Texas app ct: dismissal of appointed atty due to alleged non-indigence was improper

08/15/2021, Litigation, Abuse/Neglect/Dependency - Accused Parents

In Interest of I.C., The Texas DFPS moved to dismiss a mother’s appointed attorney in an abusen/neglect case a year after the appointment on the grounds that the mother was no longer indigent.  Their motion had no information as to why they thought she was no longer indigent, and the affidavit from her that they attached to the motion stated that “she currently had a job at Wal-Mart making $11.50 an hour and paid $500 a month in rent; that she could not borrow money to hire a lawyer; that she had no vehicle, furniture, appliances, television, stereo, jewelry, or cash; and that she neither paid nor received child support.”  The trial court granted the motion without providing any reasoning. 
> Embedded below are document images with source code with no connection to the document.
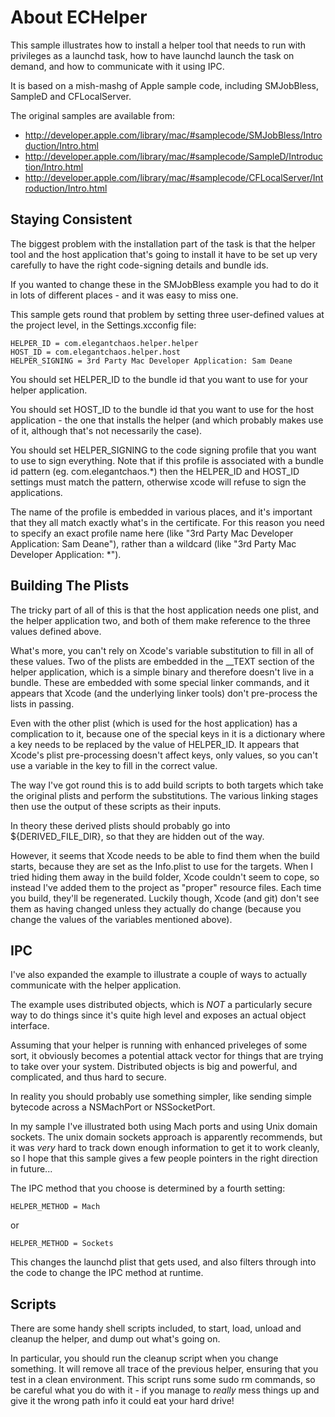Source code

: About ECHelper
==============

This sample illustrates how to install a helper tool that needs to run with privileges as a launchd task, how to have launchd launch the task on demand, and how to communicate with it using IPC.

It is based on a mish-mashg of Apple sample code, including SMJobBless, SampleD and CFLocalServer.

The original samples are available from:

- http://developer.apple.com/library/mac/#samplecode/SMJobBless/Introduction/Intro.html
- http://developer.apple.com/library/mac/#samplecode/SampleD/Introduction/Intro.html
- http://developer.apple.com/library/mac/#samplecode/CFLocalServer/Introduction/Intro.html


Staying Consistent
------------------

The biggest problem with the installation part of the task is that the helper tool and the host application that's going to install it have to be set up very carefully to have the right code-signing details and bundle ids.

If you wanted to change these in the SMJobBless example you had to do it in lots of different places - and it was easy to miss one.

This sample gets round that problem by setting three user-defined values at the project level, in the Settings.xcconfig file:


    HELPER_ID = com.elegantchaos.helper.helper
    HOST_ID = com.elegantchaos.helper.host
    HELPER_SIGNING = 3rd Party Mac Developer Application: Sam Deane


You should set HELPER_ID to the bundle id that you want to use for your helper application.

You should set HOST_ID to the bundle id that you want to use for the host application - the one that installs the helper (and which probably makes use of it, although that's not necessarily the case).

You should set HELPER_SIGNING to the code signing profile that you want to use to sign everything. Note that if this profile is associated with a bundle id pattern (eg. com.elegantchaos.*) then the HELPER_ID and HOST_ID settings must match the pattern, otherwise xcode will refuse to sign the applications. 

The name of the profile is embedded in various places, and it's important that they all match exactly what's in the certificate. For this reason you need to specify an exact profile name here (like "3rd Party Mac Developer Application: Sam Deane"), rather than a wildcard (like "3rd Party Mac Developer Application: *").


Building The Plists
-------------------

The tricky part of all of this is that the host application needs one plist, and the helper application two, and both of them make reference to the three values defined above.

What's more, you can't rely on Xcode's variable substitution to fill in all of these values. Two of the plists are embedded in the __TEXT section of the helper application, which is a simple binary and therefore doesn't live in a bundle. These are embedded with some special linker commands, and it appears that Xcode (and the underlying linker tools) don't pre-process the lists in passing.

Even with the other plist (which is used for the host application) has a complication to it, because one of the special keys in it is a dictionary where a key needs to be replaced by the value of HELPER_ID. It appears that Xcode's plist pre-processing doesn't affect keys, only values, so you can't use a variable in the key to fill in the correct value.

The way I've got round this is to add build scripts to both targets which take the original plists and perform the substitutions. The various linking stages then use the output of these scripts as their inputs.

In theory these derived plists should probably go into ${DERIVED_FILE_DIR}, so that they are hidden out of the way. 

However, it seems that Xcode needs to be able to find them when the build starts, because they are set as the Info.plist to use for the targets. When I tried hiding them away in the build folder, Xcode couldn't seem to cope, so instead I've added them to the project as "proper" resource files. Each time you build, they'll be regenerated. Luckily though, Xcode (and git) don't see them as having changed unless they actually do change (because you change the values of the variables mentioned above).


IPC
---

I've also expanded the example to illustrate a couple of ways to actually communicate with the helper application.

The example uses distributed objects, which is *NOT* a particularly secure way to do things since it's quite high level and exposes an actual object interface. 

Assuming that your helper is running with enhanced priveleges of some sort, it obviously becomes a potential attack vector for things that are trying to take over your system. Distributed objects is big and powerful, and complicated, and thus hard to secure.

In reality you should probably use something simpler, like sending simple bytecode across a NSMachPort or NSSocketPort.

In my sample I've illustrated both using Mach ports and using Unix domain sockets. The unix domain sockets approach is apparently recommends, but it was *very* hard to track down enough information to get it to work cleanly, so I hope that this sample gives a few people pointers in the right direction in future...

The IPC method that you choose is determined by a fourth setting:

    HELPER_METHOD = Mach
    
or

    HELPER_METHOD = Sockets
    
This changes the launchd plist that gets used, and also filters through into the code to change the IPC method at runtime.

    
Scripts
-------

There are some handy shell scripts included, to start, load, unload and cleanup the helper, and dump out what's going on.

In particular, you should run the cleanup script when you change something. It will remove all trace of the previous helper, ensuring that you test in a clean environment. 
This script runs some sudo rm commands, so be careful what you do with it - if you manage to *really* mess things up and give it the wrong path info it could eat your hard drive!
A few months later, DFPS questioned the mother as to her finances and she


testified that she had recently left her Wal-Mart job for a better job at a call center but that although she had gone through the hiring process and was ‘affiliated’ with the new employer, she had not yet started the work; she was not currently on unemployment; she had moved in with her brother and was not paying rent; and she paid $40 monthly for her cell phone, which her brother helped her pay for. She further testified that she had not received a stimulus check and did not know why; she had some furniture that she could sell if she wanted to; she had some family members from whom she could borrow money; her brother worked as a welder and she did not know how much money he earned in a month; she did not own any vehicles; and she had no other resources or assets.


Based on this testimony, the trial judge inexplicably found again that she was not indigent. 
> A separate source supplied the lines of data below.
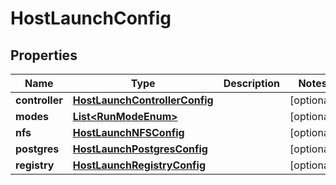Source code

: 

# HostLaunchConfig

## Properties

Name | Type | Description | Notes
------------ | ------------- | ------------- | -------------
**controller** | [**HostLaunchControllerConfig**](HostLaunchControllerConfig.md) |  |  [optional]
**modes** | [**List&lt;RunModeEnum&gt;**](RunModeEnum.md) |  |  [optional]
**nfs** | [**HostLaunchNFSConfig**](HostLaunchNFSConfig.md) |  |  [optional]
**postgres** | [**HostLaunchPostgresConfig**](HostLaunchPostgresConfig.md) |  |  [optional]
**registry** | [**HostLaunchRegistryConfig**](HostLaunchRegistryConfig.md) |  |  [optional]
On appeal, DFPS conceded the dismissal of the attorney and failure to appoint a new attorney after hearing her testimony was reversible error.  The Texas Court of Appeals pointed to the fact that the trial judge used a “generic form order that contained no detailed findings about A.R.'s ability to pay and did not articulate any other good cause for discharging her court-appointed attorney.”  The Court of Appeals also observed that the fact the mother had a full-time hourly job was “not the standard for determining indigency; for at least seventy years, a party's indigency has been determined by looking at whether ‘the record as a whole show[s] by a preponderance of the evidence that the applicant would be unable to pay the costs ... if he [or she] really wanted to and made a good-faith effort to do so.’”  As to her testimony at the hearing:


A.R. testified that she had been unemployed for two weeks because she found a new, better job but had not yet started it ... She had no vehicle that she could sell or use for collateral. A.R. stated that she had furniture that she could sell, but there was no testimony about the condition or estimated value of that furniture and no testimony that A.R. had any other assets. See Goffney, 554 S.W.2d at 159 (stating that rules allowing indigent parties to proceed without paying costs “do not require the litigant to borrow money [that] cannot be repaid except by depriving the litigant of the necessities of life”). A.R. could pay her $40 cell phone bill only with her brother's help. A.R. testified that she paid no rent while living with her brother, but the Department did not ask if she had any other debts or other non-household bills to pay other than her cell phone. Although A.R. testified that she could borrow money from her brother, it is well-established that a trial court must consider only the alleged indigent party's financial condition, not those of her relatives or friends.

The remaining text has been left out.